I don’t know if Kizer is a saint or a sinner. I do know people who’ve covered the Irish for 10-plus and 20-plus years who’ve never said anything but positive things about him. The same way people at Clemson laud Deshaun Watson, and deservedly so.
Here’s the thing, and we all know where I went to school: When someone writes that they hear Jason McIntyre may have a predilection for wearing sassy pink underpants, and then someone else with 100,000 Twitter followers tweets, “I’ve heard the rumors about Jason McIntyre having a predilection for wearing sassy pink underpants, but it’s the first anyone at Fox has heard,” and then when I Google Jason McIntyre and the first story is that there’s probably no truth to the rumors that he fancies sassy pink underpants, but that maybe someone planted it and who knows why, well, who cares any more whether or not it’s true?

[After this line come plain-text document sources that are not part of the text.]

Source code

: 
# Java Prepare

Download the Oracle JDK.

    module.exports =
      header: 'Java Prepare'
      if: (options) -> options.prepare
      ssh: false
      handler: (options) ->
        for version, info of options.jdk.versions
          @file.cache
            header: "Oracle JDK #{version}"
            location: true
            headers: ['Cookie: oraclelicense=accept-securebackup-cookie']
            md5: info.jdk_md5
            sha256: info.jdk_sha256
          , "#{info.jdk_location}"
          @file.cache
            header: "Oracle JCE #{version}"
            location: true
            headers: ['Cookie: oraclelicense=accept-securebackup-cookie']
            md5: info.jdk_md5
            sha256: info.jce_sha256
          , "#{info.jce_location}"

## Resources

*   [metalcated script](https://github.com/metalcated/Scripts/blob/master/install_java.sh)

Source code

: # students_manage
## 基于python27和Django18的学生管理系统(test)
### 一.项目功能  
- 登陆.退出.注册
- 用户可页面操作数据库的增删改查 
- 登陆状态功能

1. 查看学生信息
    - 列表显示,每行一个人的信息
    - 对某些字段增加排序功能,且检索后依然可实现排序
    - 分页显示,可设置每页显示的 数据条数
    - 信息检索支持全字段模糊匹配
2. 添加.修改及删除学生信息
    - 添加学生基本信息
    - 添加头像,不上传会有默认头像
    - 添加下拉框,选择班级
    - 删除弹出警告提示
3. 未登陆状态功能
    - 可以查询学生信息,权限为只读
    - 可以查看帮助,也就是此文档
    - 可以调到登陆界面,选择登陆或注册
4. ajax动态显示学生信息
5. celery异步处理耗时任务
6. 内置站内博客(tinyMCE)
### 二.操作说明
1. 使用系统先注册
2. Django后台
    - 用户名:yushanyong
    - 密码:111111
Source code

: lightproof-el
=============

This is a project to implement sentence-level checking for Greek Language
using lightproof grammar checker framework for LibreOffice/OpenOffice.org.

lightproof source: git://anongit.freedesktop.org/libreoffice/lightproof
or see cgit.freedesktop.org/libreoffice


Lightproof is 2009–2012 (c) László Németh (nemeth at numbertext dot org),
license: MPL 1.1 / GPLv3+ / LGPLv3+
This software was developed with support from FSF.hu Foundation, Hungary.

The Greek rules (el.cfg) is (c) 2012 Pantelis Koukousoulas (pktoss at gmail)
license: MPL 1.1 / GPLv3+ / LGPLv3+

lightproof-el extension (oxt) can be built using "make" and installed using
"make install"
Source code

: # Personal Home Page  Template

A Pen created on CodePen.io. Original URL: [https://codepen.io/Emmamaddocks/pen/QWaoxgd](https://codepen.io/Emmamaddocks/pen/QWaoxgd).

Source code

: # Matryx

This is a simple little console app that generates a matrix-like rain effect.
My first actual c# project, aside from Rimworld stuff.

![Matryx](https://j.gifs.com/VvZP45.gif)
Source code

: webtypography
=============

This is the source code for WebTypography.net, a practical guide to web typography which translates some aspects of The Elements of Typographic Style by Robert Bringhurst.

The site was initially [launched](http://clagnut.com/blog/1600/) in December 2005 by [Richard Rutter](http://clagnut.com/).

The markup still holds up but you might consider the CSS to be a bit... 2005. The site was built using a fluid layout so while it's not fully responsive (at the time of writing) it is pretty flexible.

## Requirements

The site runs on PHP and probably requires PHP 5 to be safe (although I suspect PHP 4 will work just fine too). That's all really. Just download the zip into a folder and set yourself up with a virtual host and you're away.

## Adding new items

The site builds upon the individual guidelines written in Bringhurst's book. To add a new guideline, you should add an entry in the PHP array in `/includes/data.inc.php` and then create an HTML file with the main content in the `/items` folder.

You’ve got the image in your head and even if Jason comes out to dispute it, the story is, “Jason claims he does not fancy sassy pink underpants.” This is why you report things, if integrity matters, as opposed to just putting a big fat worm on your click bait hook (and that goes for Mr. Pauline as well). “Character issues” is such a vague term, which allows a writer to use it without being sued because unlike my “sassy pink underpants” example, there’s nothing here that can be proven or disproven. At least with Manti Te’o, Deadspin did actual reporting and delivered a story that was 80% factual.

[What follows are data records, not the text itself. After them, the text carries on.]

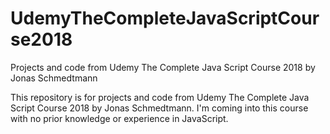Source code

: # UdemyTheCompleteJavaScriptCourse2018
Projects and code from Udemy The Complete Java Script Course 2018 by Jonas Schmedtmann

This repository is for projects and code from Udemy The Complete Java Script Course 2018 by Jonas Schmedtmann. I'm coming into this course
with no prior knowledge or experience in JavaScript. 
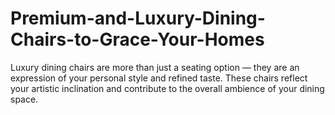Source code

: # Premium-and-Luxury-Dining-Chairs-to-Grace-Your-Homes
Luxury dining chairs are more than just a seating option — they are an expression of your personal style and refined taste. These chairs reflect your artistic inclination and contribute to the overall ambience of your dining space.
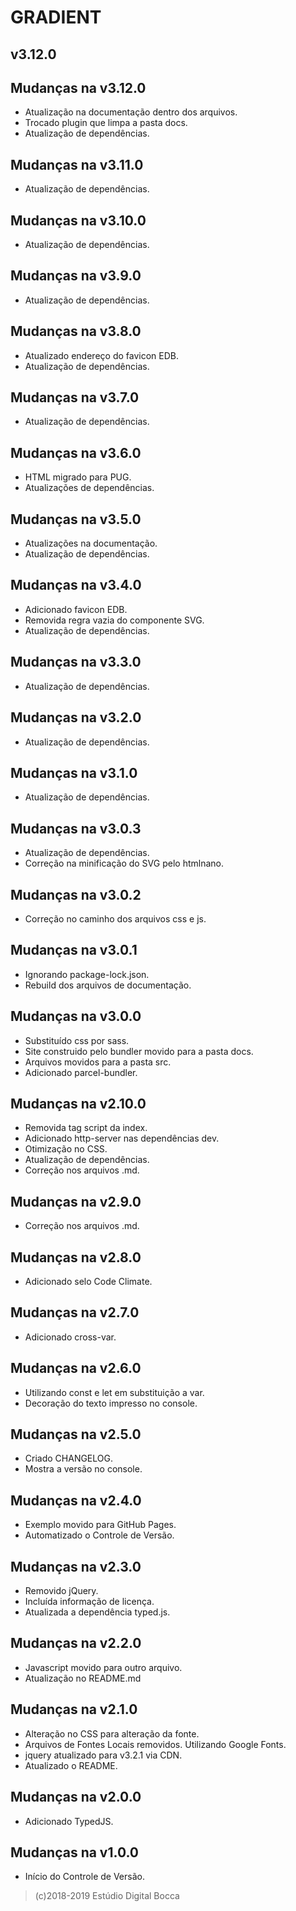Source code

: # GRADIENT

## v3.12.0

## Mudanças na v3.12.0

- Atualização na documentação dentro dos arquivos.
- Trocado plugin que limpa a pasta docs.
- Atualização de dependências.

## Mudanças na v3.11.0

- Atualização de dependências.

## Mudanças na v3.10.0

- Atualização de dependências.

## Mudanças na v3.9.0

- Atualização de dependências.

## Mudanças na v3.8.0

- Atualizado endereço do favicon EDB.
- Atualização de dependências.

## Mudanças na v3.7.0

- Atualização de dependências.

## Mudanças na v3.6.0

- HTML migrado para PUG.
- Atualizações de dependências.

## Mudanças na v3.5.0

- Atualizações na documentação.
- Atualização de dependências.

## Mudanças na v3.4.0

- Adicionado favicon EDB.
- Removida regra vazia do componente SVG.
- Atualização de dependências.

## Mudanças na v3.3.0

- Atualização de dependências.

## Mudanças na v3.2.0

- Atualização de dependências.

## Mudanças na v3.1.0

- Atualização de dependências.

## Mudanças na v3.0.3

- Atualização de dependências.
- Correção na minificação do SVG pelo htmlnano.

## Mudanças na v3.0.2

- Correção no caminho dos arquivos css e js.

## Mudanças na v3.0.1

- Ignorando package-lock.json.
- Rebuild dos arquivos de documentação.

## Mudanças na v3.0.0

- Substituído css por sass.
- Site construido pelo bundler movido para a pasta docs.
- Arquivos movidos para a pasta src.
- Adicionado parcel-bundler.

## Mudanças na v2.10.0

- Removida tag script da index.
- Adicionado http-server nas dependências dev.
- Otimização no CSS.
- Atualização de dependências.
- Correção nos arquivos .md.

## Mudanças na v2.9.0

- Correção nos arquivos .md.

## Mudanças na v2.8.0

- Adicionado selo Code Climate.

## Mudanças na v2.7.0

- Adicionado cross-var.

## Mudanças na v2.6.0

- Utilizando const e let em substituição a var.
- Decoração do texto impresso no console.

## Mudanças na v2.5.0

- Criado CHANGELOG.
- Mostra a versão no console.

## Mudanças na v2.4.0

- Exemplo movido para GitHub Pages.
- Automatizado o Controle de Versão.

## Mudanças na v2.3.0

- Removido jQuery.
- Incluída informação de licença.
- Atualizada a dependência typed.js.

## Mudanças na v2.2.0

- Javascript movido para outro arquivo.
- Atualização no README.md

## Mudanças na v2.1.0

- Alteração no CSS para alteração da fonte.
- Arquivos de Fontes Locais removidos. Utilizando Google Fonts.
- jquery atualizado para v3.2.1 via CDN.
- Atualizado o README.

## Mudanças na v2.0.0

- Adicionado TypedJS.

## Mudanças na v1.0.0

- Início do Controle de Versão.

>(c)2018-2019 Estúdio Digital Bocca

You could debunk “character concerns” with DeShone Kizer with the high tech investigative power of google dot com. https://t.co/9qivdjHKwP
— Irish Illustrated (@PeteSampson_) January 26, 2017
And I get that this isn’t a huge deal. But now, because The Big Lead ran this “I never saw the Senator hit his wife” piece, people will ask Kizer to deny an alternative fact. There’s no winning on this one until someone can actually provide an example of Kizer’s character issue. It’s one thing to do 99 things right and do one thing wrong and that becomes the thing for which people remember you. It’s another when you don’t even do the one thing wrong and someone decides that’s newsworthy and so now the bros who read your site will be sitting at Arby’s this afternoon, talking football, and someone will say, “I hear he has character issues.”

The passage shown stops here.